### Required action
Write the data below out again, exactly as each line reads.

### Records for processing
※
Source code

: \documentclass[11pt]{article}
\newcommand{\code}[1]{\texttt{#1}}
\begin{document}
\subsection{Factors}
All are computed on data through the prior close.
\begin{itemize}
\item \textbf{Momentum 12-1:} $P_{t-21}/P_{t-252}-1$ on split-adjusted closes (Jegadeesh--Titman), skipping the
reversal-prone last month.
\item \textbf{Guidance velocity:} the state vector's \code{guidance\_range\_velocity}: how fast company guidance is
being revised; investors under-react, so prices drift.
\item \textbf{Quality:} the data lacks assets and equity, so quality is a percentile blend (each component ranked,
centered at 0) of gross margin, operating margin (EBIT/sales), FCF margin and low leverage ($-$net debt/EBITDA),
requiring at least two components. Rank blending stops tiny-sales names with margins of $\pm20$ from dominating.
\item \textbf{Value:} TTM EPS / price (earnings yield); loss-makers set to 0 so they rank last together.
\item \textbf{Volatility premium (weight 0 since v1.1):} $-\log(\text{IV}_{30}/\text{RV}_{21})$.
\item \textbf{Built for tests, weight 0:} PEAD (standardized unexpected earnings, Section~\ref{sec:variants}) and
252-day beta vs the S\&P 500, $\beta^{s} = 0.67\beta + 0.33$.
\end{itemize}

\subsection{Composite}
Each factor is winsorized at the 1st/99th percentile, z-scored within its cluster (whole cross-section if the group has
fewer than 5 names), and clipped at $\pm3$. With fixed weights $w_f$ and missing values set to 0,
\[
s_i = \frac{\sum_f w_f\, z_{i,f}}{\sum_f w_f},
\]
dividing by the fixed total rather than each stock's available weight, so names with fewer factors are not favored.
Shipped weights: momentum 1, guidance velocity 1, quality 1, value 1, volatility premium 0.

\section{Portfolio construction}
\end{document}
※
### Expected answer
Source code

: \documentclass[11pt]{article}
\newcommand{\code}[1]{\texttt{#1}}
\begin{document}
\subsection{Factors}
All are computed on data through the prior close.
\begin{itemize}
\item \textbf{Momentum 12-1:} $P_{t-21}/P_{t-252}-1$ on split-adjusted closes (Jegadeesh--Titman), skipping the
reversal-prone last month.
\item \textbf{Guidance velocity:} the state vector's \code{guidance\_range\_velocity}: how fast company guidance is
being revised; investors under-react, so prices drift.
\item \textbf{Quality:} the data lacks assets and equity, so quality is a percentile blend (each component ranked,
centered at 0) of gross margin, operating margin (EBIT/sales), FCF margin and low leverage ($-$net debt/EBITDA),
requiring at least two components. Rank blending stops tiny-sales names with margins of $\pm20$ from dominating.
\item \textbf{Value:} TTM EPS / price (earnings yield); loss-makers set to 0 so they rank last together.
\item \textbf{Volatility premium (weight 0 since v1.1):} $-\log(\text{IV}_{30}/\text{RV}_{21})$.
\item \textbf{Built for tests, weight 0:} PEAD (standardized unexpected earnings, Section~\ref{sec:variants}) and
252-day beta vs the S\&P 500, $\beta^{s} = 0.67\beta + 0.33$.
\end{itemize}

\subsection{Composite}
Each factor is winsorized at the 1st/99th percentile, z-scored within its cluster (whole cross-section if the group has
fewer than 5 names), and clipped at $\pm3$. With fixed weights $w_f$ and missing values set to 0,
\[
s_i = \frac{\sum_f w_f\, z_{i,f}}{\sum_f w_f},
\]
dividing by the fixed total rather than each stock's available weight, so names with fewer factors are not favored.
Shipped weights: momentum 1, guidance velocity 1, quality 1, value 1, volatility premium 0.

\section{Portfolio construction}
\end{document}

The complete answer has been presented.